MITH is pleased to announce that we are welcoming Amanda Visconti as the recipient of the 2014-15 Winnemore Digital Humanities Dissertation Fellowship at MITH. Applications for the fellowship were given careful consideration based on the extent to which new media and digital technologies were an integral part of the research plan and/or the pedagogical methodology being developed.

Amanda is a doctoral candidate in the department of English at the University of Maryland, where her dissertation project ““How Can You Love a Text, If You Don’t Know It?”: Critical Code and Design toward Participatory Digital Editions,” has already attracted the attention of the digital humanities community and the media for its groundbreaking re-conceptualization of the dissertation as a digital product.

Amanda’s connection to MITH is already deep, starting in the summer of 2009 when she spent several months in residence under the auspices of a competitive IMLS-funded program that placed library and information science students as interns at digital humanities centers. Her Michigan thesis represented an early attempt to bridge the gap between information science and textual scholarship, focusing on issues of usability and access in the online William Blake Archive.
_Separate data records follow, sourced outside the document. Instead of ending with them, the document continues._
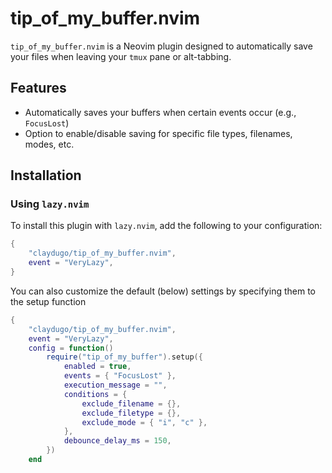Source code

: # tip_of_my_buffer.nvim

`tip_of_my_buffer.nvim` is a Neovim plugin designed to automatically save your files when leaving your `tmux` pane or alt-tabbing.


## Features

- Automatically saves your buffers when certain events occur (e.g., `FocusLost`)
- Option to enable/disable saving for specific file types, filenames, modes, etc.

## Installation

### Using `lazy.nvim`

To install this plugin with `lazy.nvim`, add the following to your configuration:

```lua
{
    "claydugo/tip_of_my_buffer.nvim",
    event = "VeryLazy",
}
```

You can also customize the default (below) settings by specifying them to the setup function

```lua
{
    "claydugo/tip_of_my_buffer.nvim",
    event = "VeryLazy",
    config = function()
        require("tip_of_my_buffer").setup({
            enabled = true,
            events = { "FocusLost" },
            execution_message = "",
            conditions = {
                exclude_filename = {},
                exclude_filetype = {},
                exclude_mode = { "i", "c" },
            },
            debounce_delay_ms = 150,
        })
    end
```
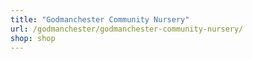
 ```yaml
---
title: "Godmanchester Community Nursery"
url: /godmanchester/godmanchester-community-nursery/
shop: shop
---
```

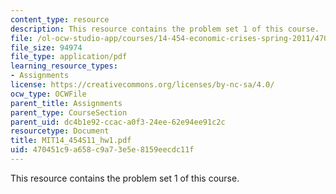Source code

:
 ```yaml
---
content_type: resource
description: This resource contains the problem set 1 of this course.
file: /ol-ocw-studio-app/courses/14-454-economic-crises-spring-2011/470451c9a658c9a73e5e8159eecdc11f_MIT14_454S11_hw1.pdf
file_size: 94974
file_type: application/pdf
learning_resource_types:
- Assignments
license: https://creativecommons.org/licenses/by-nc-sa/4.0/
ocw_type: OCWFile
parent_title: Assignments
parent_type: CourseSection
parent_uid: dc4b1e92-ccac-a0f3-24ee-62e94ee91c2c
resourcetype: Document
title: MIT14_454S11_hw1.pdf
uid: 470451c9-a658-c9a7-3e5e-8159eecdc11f
---
```

This resource contains the problem set 1 of this course.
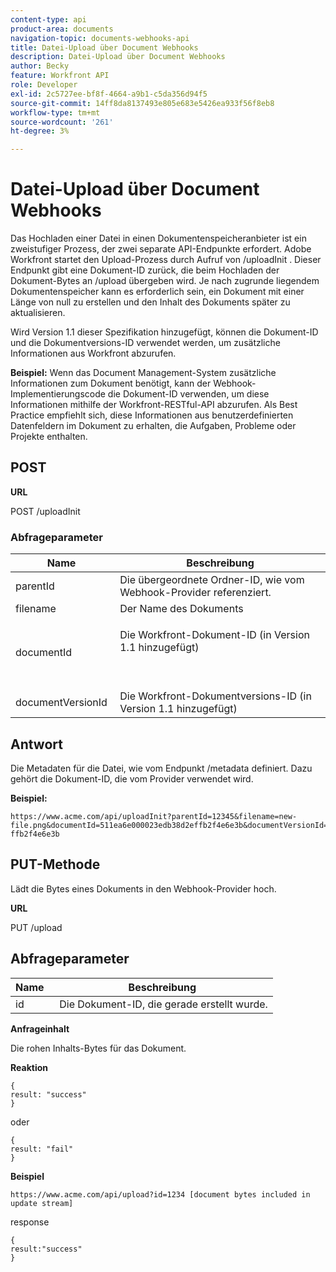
 ```yaml
---
content-type: api
product-area: documents
navigation-topic: documents-webhooks-api
title: Datei-Upload über Document Webhooks
description: Datei-Upload über Document Webhooks
author: Becky
feature: Workfront API
role: Developer
exl-id: 2c5727ee-bf8f-4664-a9b1-c5da356d94f5
source-git-commit: 14ff8da8137493e805e683e5426ea933f56f8eb8
workflow-type: tm+mt
source-wordcount: '261'
ht-degree: 3%

---
```



# Datei-Upload über Document Webhooks

Das Hochladen einer Datei in einen Dokumentenspeicheranbieter ist ein zweistufiger Prozess, der zwei separate API-Endpunkte erfordert. Adobe Workfront startet den Upload-Prozess durch Aufruf von /uploadInit . Dieser Endpunkt gibt eine Dokument-ID zurück, die beim Hochladen der Dokument-Bytes an /upload übergeben wird. Je nach zugrunde liegendem Dokumentenspeicher kann es erforderlich sein, ein Dokument mit einer Länge von null zu erstellen und den Inhalt des Dokuments später zu aktualisieren.

Wird Version 1.1 dieser Spezifikation hinzugefügt, können die Dokument-ID und die Dokumentversions-ID verwendet werden, um zusätzliche Informationen aus Workfront abzurufen.

**Beispiel:** Wenn das Document Management-System zusätzliche Informationen zum Dokument benötigt, kann der Webhook-Implementierungscode die Dokument-ID verwenden, um diese Informationen mithilfe der Workfront-RESTful-API abzurufen. Als Best Practice empfiehlt sich, diese Informationen aus benutzerdefinierten Datenfeldern im Dokument zu erhalten, die Aufgaben, Probleme oder Projekte enthalten.

## POST

**URL**

POST /uploadInit

### Abfrageparameter

<table style="table-layout:auto"> 
 <col> 
 <col> 
 <thead> 
  <tr> 
   <th>Name </th> 
   <th>Beschreibung</th> 
  </tr> 
 </thead> 
 <tbody> 
  <tr> 
   <td>parentId </td> 
   <td>Die übergeordnete Ordner-ID, wie vom Webhook-Provider referenziert.</td> 
  </tr> 
  <tr> 
   <td>filename </td> 
   <td>Der Name des Dokuments</td> 
  </tr> 
  <tr> 
   <td>documentId</td> 
   <td> <p>Die Workfront-Dokument-ID (in Version 1.1 hinzugefügt)</p> <p> </p> </td> 
  </tr> 
  <tr> 
   <td>documentVersionId </td> 
   <td>Die Workfront-Dokumentversions-ID (in Version 1.1 hinzugefügt) </td> 
  </tr> 
 </tbody> 
</table>

## Antwort

Die Metadaten für die Datei, wie vom Endpunkt /metadata definiert. Dazu gehört die Dokument-ID, die vom Provider verwendet wird.

**Beispiel:**

```
https://www.acme.com/api/uploadInit?parentId=12345&filename=new-file.png&documentId=511ea6e000023edb38d2effb2f4e6e3b&documentVersionId=511ea6e000023edb38d2e ffb2f4e6e3b
```

## PUT-Methode

Lädt die Bytes eines Dokuments in den Webhook-Provider hoch.

**URL**

PUT /upload

## Abfrageparameter

| Name  | Beschreibung |
|---|---|
| id  |  Die Dokument-ID, die gerade erstellt wurde. |


**Anfrageinhalt**

Die rohen Inhalts-Bytes für das Dokument.

**Reaktion**

```
{
result: "success"
}
```

oder

```
{
result: "fail"
}
```

**Beispiel**

`https://www.acme.com/api/upload?id=1234 [document bytes included in update stream]`

response

```
{
result:"success"
}
```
In her four years as a student at Maryland she has flourished, not only completing her doctoral exams with distinction (and with a field specialization in textual studies), but also working as a full-time graduate assistant at MITH. During her time here she collaborated frequently with faculty on digital projects (including most notably the BitCurator project and the Shelley-Godwin Archive), mentored other graduate students, received competitive admittance to an advanced seminar at the Folger Shakespeare Library as well as a 2012 fellowship from the Editing Modernism in Canada Project, and established herself as a rising star in the international digital humanities community through both conference participation and a regularly updated professional blog. Despite a wide and varied engagement with digital humanities, including gaming and electronic literature, Amanda’s interests have always been firmly grounded in textual scholarship and electronic editing.